Los negros volvieron a mirarse sin entender. El cónsul tomó un trago y dejó que el agua le mojara la cara.
– Yo, argentino. Sudamérica. Británicos rendirse. Islas ahora nuestras.
– ¿Sudamérica invadir islas británicas? -los ojos del que tenía una sola oreja parecían a punto de reventar.
– Ingleses huir -asintió Bertoldi.
El peón que hablaba inglés vaciló un momento mientras sus compañeros seguían expectantes cada uno de sus gestos. Al cabo de un momento se dio vuelta y empezó a traducir atropelladamente. Los otros lo interrumpieron, varias veces, pero él siguió su relato acompañándolo con ademanes, ruidos e imprecaciones al cielo. Uno de los que escuchaban levantó la pala y la descargó varias veces sobre el techo de la cabina. El camión frenó, sacó dos ruedas del camino y se detuvo en medio de una polvareda. El conductor saltó al asfalto poniéndose el sombrero. El de una sola oreja le habló en su lengua mientras señalaba al cónsul, que se había puesto de pie.
– ¿Inglaterra rendirse?
Bertoldi asintió con un gesto solemne.
Los que estaban en la caja empezaron a discutir entre ellos. El que tenía una oreja de menos se acercó al cónsul y le puso una mano sobre el hombro.

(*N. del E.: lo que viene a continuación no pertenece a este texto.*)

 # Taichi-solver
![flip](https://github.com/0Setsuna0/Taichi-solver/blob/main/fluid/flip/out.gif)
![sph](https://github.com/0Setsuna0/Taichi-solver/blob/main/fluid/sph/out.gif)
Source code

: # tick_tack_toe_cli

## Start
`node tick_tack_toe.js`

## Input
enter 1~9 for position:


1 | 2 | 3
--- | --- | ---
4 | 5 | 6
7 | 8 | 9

– ¡Festejar! -dijo, e hizo el gesto de empinar el codo. El chofer, cada vez más excitado, fue hasta la cabina y volvió con la manija del arranque, Bertoldi creyó oportuno señalar que estaba sin un centavo.
– No plata -dijo y tiró hacia afuera los bolsillos del pantalón. Los nativos interrumpieron la charla y lo miraron con desconfianza. Abajo, el chofer daba golpes de manija sin obtener más que un breve carraspeo del motor.

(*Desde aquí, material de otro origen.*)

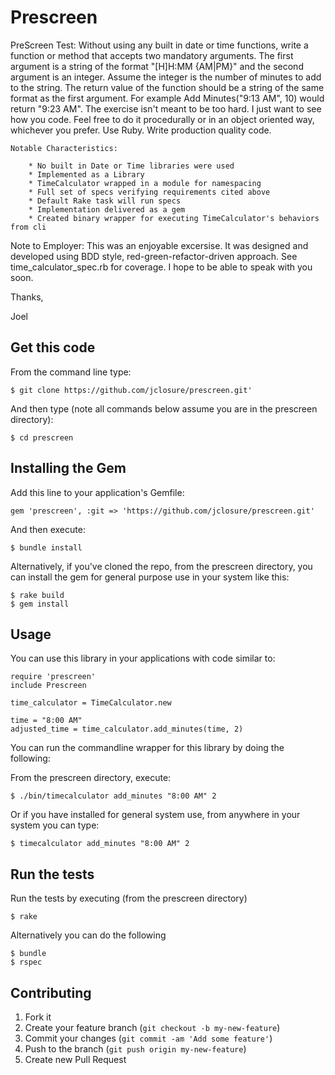 # Prescreen

PreScreen Test:
Without using any built in date or time functions, write a function or method that accepts two mandatory arguments. The first argument is a string of the format "[H]H:MM {AM|PM}" and the second argument is an integer. Assume the integer is the number of minutes to add to the string. The return value of the function should be a string of the same format as the first argument. For example Add Minutes("9:13 AM", 10) would return "9:23 AM". The exercise isn't meant to be too hard. I just want to see how you code. Feel free to do it procedurally or in an object oriented way, whichever you prefer. Use Ruby. Write production quality code.

	Notable Characteristics:

		* No built in Date or Time libraries were used
		* Implemented as a Library
		* TimeCalculator wrapped in a module for namespacing
		* Full set of specs verifying requirements cited above
		* Default Rake task will run specs
		* Implementation delivered as a gem
		* Created binary wrapper for executing TimeCalculator's behaviors from cli

Note to Employer: This was an enjoyable excersise.  It was designed and developed using BDD style, red-green-refactor-driven approach.  See time_calculator_spec.rb for coverage.  I hope to be able to speak with you soon.

Thanks,

Joel

## Get this code

From the command line type:

    $ git clone https://github.com/jclosure/prescreen.git'

And then type (note all commands below assume you are in the prescreen directory):

    $ cd prescreen

## Installing the Gem

Add this line to your application's Gemfile:

    gem 'prescreen', :git => 'https://github.com/jclosure/prescreen.git'

And then execute:

    $ bundle install

Alternatively, if you've cloned the repo, from the prescreen directory, you can install the gem for general purpose use in your system like this:

	$ rake build
	$ gem install

## Usage

You can use this library in your applications with code similar to:

	require 'prescreen'
	include Prescreen

	time_calculator = TimeCalculator.new

	time = "8:00 AM"
	adjusted_time = time_calculator.add_minutes(time, 2)


You can run the commandline wrapper for this library by doing the following:

From the prescreen directory, execute:

	$ ./bin/timecalculator add_minutes "8:00 AM" 2

Or if you have installed for general system use, from anywhere in your system you can type:

	$ timecalculator add_minutes "8:00 AM" 2

## Run the tests


Run the tests by executing (from the prescreen directory)

    $ rake

Alternatively you can do the following

	$ bundle
	$ rspec


## Contributing

1. Fork it
2. Create your feature branch (`git checkout -b my-new-feature`)
3. Commit your changes (`git commit -am 'Add some feature'`)
4. Push to the branch (`git push origin my-new-feature`)
5. Create new Pull Request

– ¿No festejar? -se indignó el más joven.
El cónsul se dio cuenta de que le sería difícil explicar su situación. Levantó la vista y encontró las miradas atónitas de los peones.
– No plata -repitió y volvió a sentarse- ingleses robar todo. Hubo un instante de silencio hasta que el de la oreja se puso de cuclillas frente al cónsul.

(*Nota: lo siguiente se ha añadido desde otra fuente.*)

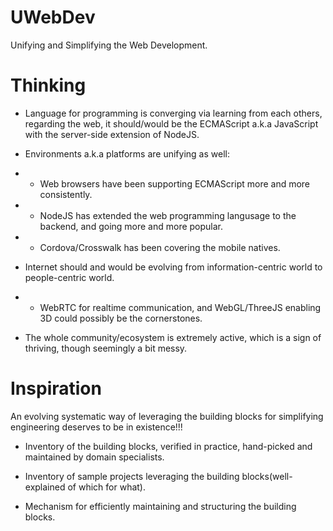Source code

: # UWebDev

Unifying and Simplifying the Web Development.

# Thinking

* Language for programming is converging via learning from each others, regarding the web, it should/would be the ECMAScript a.k.a JavaScript with the server-side extension of NodeJS.

* Environments a.k.a platforms are unifying as well:

* * Web browsers have been supporting ECMAScript more and more consistently.

* * NodeJS has extended the web programming langusage to the backend, and going more and more popular.

* * Cordova/Crosswalk has been covering the mobile natives.

* Internet should and would be evolving from information-centric world to people-centric world.

* * WebRTC for realtime communication, and WebGL/ThreeJS enabling 3D could possibly be the cornerstones.

* The whole community/ecosystem is extremely active, which is a sign of thriving, though seemingly a bit messy.

# Inspiration

An evolving systematic way of leveraging the building blocks for simplifying engineering deserves to be in existence!!!

* Inventory of the building blocks, verified in practice, hand-picked and maintained by domain specialists.

* Inventory of sample projects leveraging the building blocks(well-explained of which for what).

* Mechanism for efficiently maintaining and structuring the building blocks.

– Firma -dijo, comprensivo-. Paga mañana.
Bertoldi lo miró a los ojos y vio el destello de una sonrisa. Asintió sin pensarlo, como para sacarse el problema de encima. Los negros se pusieron contentos de golpe y empezaron a dar burras a la Argentina, y el cónsul tuvo que levantarse a estrecharles la mano por segunda vez.
El chofer dejó la manija en la cabina y les hizo señal para que bajaran a empujar. Bertoldi se incorporó a desgano, pasó una pierna sobre la baranda y echó una mirada al paisaje de un verde intenso, enceguecedor. El chofer dio la orden desde la cabina y todos empujaron al mismo tiempo. El Chevrolet se movió y tomó la bajada. Cuando por fin arrancó con una humareda, el cónsul vio aparecer en la ruta, silencioso como una gacela, el Rolls Royce Silver Shadow de la embajada británica. Desde la banquina notó que Mister Burnett se volvía para mirarlo mientras encendía la pipa. "Ojalá no se lo cuente a Daisy" pensó, y subió al camión.